What the task asks: The task calls for each line of the records below in which the word "Learning" appears.

Stored data:
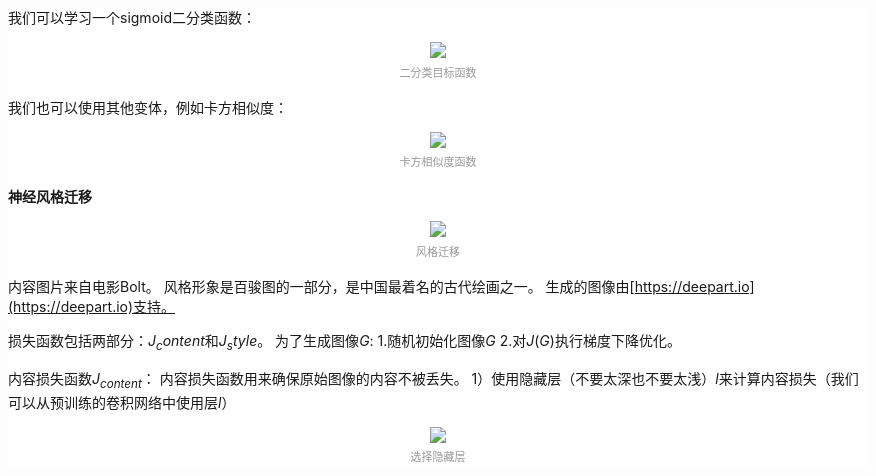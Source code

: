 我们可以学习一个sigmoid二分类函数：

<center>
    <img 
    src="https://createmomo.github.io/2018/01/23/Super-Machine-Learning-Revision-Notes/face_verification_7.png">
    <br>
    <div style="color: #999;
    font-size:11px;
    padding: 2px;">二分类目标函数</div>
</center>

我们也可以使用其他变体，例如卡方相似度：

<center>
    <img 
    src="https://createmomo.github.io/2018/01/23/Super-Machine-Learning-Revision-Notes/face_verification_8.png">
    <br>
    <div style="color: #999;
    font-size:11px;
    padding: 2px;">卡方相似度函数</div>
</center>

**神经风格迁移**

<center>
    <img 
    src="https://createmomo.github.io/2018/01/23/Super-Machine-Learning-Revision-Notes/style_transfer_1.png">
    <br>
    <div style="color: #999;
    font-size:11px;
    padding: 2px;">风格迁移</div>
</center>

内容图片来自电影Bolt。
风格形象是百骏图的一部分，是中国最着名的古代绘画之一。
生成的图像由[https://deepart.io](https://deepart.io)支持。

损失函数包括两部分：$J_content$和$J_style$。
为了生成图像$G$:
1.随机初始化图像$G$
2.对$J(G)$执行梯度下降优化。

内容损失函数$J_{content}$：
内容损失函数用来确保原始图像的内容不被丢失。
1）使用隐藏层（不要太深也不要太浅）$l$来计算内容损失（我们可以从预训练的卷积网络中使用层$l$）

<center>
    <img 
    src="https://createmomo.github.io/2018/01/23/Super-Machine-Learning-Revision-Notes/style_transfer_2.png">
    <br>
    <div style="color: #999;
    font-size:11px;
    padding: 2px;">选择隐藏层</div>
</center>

* * *

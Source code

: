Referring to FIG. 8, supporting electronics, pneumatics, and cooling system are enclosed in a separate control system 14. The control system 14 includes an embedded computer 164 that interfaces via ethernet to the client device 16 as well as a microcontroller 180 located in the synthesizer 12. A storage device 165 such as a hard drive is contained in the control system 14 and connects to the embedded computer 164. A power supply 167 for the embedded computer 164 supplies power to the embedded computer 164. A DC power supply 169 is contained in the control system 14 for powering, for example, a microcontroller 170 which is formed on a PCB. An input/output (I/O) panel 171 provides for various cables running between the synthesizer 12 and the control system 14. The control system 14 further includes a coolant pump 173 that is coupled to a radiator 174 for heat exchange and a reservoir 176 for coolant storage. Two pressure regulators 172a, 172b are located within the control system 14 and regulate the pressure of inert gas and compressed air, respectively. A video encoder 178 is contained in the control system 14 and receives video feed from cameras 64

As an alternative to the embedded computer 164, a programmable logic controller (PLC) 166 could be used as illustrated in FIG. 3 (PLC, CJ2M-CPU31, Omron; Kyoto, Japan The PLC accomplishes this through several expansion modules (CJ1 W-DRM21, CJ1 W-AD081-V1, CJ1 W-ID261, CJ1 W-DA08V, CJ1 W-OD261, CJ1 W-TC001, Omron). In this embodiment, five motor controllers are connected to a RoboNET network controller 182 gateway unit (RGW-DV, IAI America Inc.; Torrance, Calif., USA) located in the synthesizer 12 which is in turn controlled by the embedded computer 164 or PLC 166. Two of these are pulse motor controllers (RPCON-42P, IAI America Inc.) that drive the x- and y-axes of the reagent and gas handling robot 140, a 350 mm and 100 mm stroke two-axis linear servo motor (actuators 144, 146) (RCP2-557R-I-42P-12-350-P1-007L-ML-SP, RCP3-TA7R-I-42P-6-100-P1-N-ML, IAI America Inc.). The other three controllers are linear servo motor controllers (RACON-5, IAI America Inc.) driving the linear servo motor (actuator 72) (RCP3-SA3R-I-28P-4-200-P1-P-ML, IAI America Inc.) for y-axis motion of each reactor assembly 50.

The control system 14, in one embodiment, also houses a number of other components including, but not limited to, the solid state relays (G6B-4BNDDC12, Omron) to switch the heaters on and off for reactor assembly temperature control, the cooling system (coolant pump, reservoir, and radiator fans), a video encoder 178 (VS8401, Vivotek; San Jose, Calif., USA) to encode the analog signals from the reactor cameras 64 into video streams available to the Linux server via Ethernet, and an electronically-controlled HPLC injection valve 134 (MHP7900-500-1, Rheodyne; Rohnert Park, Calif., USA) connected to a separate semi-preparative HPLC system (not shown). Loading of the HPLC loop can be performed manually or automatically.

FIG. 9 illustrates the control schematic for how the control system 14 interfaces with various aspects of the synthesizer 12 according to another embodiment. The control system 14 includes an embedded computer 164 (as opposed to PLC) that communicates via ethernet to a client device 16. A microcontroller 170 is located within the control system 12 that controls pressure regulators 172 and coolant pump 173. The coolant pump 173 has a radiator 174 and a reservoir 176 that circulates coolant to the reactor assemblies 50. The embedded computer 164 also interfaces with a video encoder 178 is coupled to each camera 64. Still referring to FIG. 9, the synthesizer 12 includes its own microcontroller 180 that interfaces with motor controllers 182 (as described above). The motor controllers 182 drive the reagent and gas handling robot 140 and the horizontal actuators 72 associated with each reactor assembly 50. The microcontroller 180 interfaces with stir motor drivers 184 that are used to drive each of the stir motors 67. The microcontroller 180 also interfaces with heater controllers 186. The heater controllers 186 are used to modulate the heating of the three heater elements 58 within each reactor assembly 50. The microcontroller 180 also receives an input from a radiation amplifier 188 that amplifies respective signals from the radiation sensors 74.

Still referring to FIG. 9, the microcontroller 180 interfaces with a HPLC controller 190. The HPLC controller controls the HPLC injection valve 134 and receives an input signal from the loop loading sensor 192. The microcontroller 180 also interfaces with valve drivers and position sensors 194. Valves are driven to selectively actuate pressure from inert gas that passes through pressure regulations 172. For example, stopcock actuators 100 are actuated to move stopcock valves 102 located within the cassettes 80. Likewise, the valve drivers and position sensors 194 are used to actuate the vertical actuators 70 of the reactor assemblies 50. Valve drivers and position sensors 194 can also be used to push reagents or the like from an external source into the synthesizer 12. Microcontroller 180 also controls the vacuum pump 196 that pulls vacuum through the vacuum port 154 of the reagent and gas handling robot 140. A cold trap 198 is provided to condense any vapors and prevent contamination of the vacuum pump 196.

Output:
    src="https://createmomo.github.io/2018/01/23/Super-Machine-Learning-Revision-Notes/face_verification_7.png">
    src="https://createmomo.github.io/2018/01/23/Super-Machine-Learning-Revision-Notes/face_verification_8.png">
    src="https://createmomo.github.io/2018/01/23/Super-Machine-Learning-Revision-Notes/style_transfer_1.png">
    src="https://createmomo.github.io/2018/01/23/Super-Machine-Learning-Revision-Notes/style_transfer_2.png">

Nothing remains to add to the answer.